To make the most of this machine we need to make the most out of the people who program it.  People are primarily visual animals, large parts of our anatomy are dedicated to the detection, analysis and manipulation of visual objects, symbols and ideas.  The benefits of visual computing have been demonstrated through the evolution of graphical interfaces for the people who use software, but this is a largely unexplored area for the people who create software. 

Most software today is created by writing code.  Written language is excellent for capturing and recalling sequential information, and in applications where sequential processing is needed, programming languages are well suited for writing such software.  But when applications require non-sequential, parallel or out-of-order processing, written languages begin to struggle, and while much great software for such applications have been created this way, it is a common source of errors and inefficiency with regard to maximizing the valuable use of the hardware available.

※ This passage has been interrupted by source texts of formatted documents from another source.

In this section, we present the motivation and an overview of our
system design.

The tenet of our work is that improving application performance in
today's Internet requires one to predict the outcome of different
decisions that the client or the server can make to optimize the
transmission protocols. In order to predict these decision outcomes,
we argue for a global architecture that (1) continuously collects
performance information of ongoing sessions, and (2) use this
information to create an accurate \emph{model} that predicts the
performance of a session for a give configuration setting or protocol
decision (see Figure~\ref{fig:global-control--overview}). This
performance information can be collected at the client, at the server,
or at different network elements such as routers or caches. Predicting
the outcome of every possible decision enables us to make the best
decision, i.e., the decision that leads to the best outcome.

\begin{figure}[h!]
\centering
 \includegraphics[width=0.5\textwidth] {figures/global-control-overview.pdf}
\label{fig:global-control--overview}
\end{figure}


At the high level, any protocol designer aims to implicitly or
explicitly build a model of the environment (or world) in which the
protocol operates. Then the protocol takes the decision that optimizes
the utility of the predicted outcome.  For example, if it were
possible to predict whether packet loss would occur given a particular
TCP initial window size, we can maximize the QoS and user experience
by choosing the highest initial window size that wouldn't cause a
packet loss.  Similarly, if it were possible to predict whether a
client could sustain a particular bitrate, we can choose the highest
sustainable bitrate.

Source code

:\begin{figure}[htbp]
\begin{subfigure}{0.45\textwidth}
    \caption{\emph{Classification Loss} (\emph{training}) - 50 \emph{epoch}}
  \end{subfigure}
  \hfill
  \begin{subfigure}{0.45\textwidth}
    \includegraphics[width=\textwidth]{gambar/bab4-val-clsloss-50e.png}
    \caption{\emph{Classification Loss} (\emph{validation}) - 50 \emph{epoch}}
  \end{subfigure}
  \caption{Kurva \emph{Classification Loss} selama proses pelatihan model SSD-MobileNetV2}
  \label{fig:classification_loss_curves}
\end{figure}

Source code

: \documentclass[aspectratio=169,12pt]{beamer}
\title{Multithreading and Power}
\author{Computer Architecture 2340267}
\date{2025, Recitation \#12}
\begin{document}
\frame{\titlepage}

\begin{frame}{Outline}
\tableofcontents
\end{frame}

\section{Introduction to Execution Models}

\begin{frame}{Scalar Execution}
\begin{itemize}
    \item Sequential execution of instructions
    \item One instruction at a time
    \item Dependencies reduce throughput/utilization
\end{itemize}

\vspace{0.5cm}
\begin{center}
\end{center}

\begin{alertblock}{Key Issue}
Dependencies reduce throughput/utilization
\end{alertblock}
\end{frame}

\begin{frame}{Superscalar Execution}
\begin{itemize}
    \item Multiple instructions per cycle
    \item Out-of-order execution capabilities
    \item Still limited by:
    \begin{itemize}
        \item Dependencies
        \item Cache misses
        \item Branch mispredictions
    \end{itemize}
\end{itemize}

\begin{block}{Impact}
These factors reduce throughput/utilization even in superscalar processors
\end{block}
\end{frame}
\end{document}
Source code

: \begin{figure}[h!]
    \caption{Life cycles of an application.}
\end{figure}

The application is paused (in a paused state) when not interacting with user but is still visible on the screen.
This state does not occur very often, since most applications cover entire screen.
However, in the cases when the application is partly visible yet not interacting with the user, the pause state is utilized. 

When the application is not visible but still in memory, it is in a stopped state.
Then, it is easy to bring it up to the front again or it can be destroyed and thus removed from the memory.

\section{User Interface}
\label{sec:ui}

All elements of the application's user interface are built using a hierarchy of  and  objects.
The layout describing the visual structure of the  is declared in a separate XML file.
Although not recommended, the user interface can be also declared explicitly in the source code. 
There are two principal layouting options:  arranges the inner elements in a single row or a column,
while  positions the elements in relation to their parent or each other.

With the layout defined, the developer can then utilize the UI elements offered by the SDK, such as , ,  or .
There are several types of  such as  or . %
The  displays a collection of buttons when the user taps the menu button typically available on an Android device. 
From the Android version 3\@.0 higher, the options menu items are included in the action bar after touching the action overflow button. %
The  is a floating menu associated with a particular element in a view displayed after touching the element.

By providing a visual programming experience, this machine not only addresses this limitation of language-based programming, but unlocks the potential to leverage human's enormous visual cognitive capabilities.

Visual programming is not new, in fact is has been used in many public and commercial systems for decades, but these are generally aimed at beginners or domain-specific applications.  As such, they are "hemmed-in" to being used for specific tasks, or limited in size or scale to applications suitable for single-purpose use.  During the 80's there was some attempt made to provide visual programming tools paired with graphical user interfaces but programming in general seems to have regressed from this point back to most software development being done through writing code, and most software development tools focused on manipulating code.

To overcome these limitations and to tap-into the maximum potential of software developers, the programming tools for this computer will be visual.  While the exact nature of these tools will need to be discovered through experimentation, it will begin based on node graph architecture.  Not only does this provide a visual, physical interface for creating and connecting components of a program, it also makes obvious the flow of data between components and how logic and data can be processed simultaneously.  In language/code-based programming these relationships are notoriously difficult to see.  Given their importance in making the most out of a DASL-based machine, providing a natural, obvious way to see these connections is critical.


What's Next?
I have a few more ideas, and I could elaborate on each area endlessly, but I think I'll stop here for now.  I may revisit this to add some visuals (in the spirit of visual programming!) or fix errors/omissions/etc.).

In the meantime I'll keep working on these ideas, conducting experiments and building prototypes so that with any luck when the world needs a new supercomputer, I'll have one ready.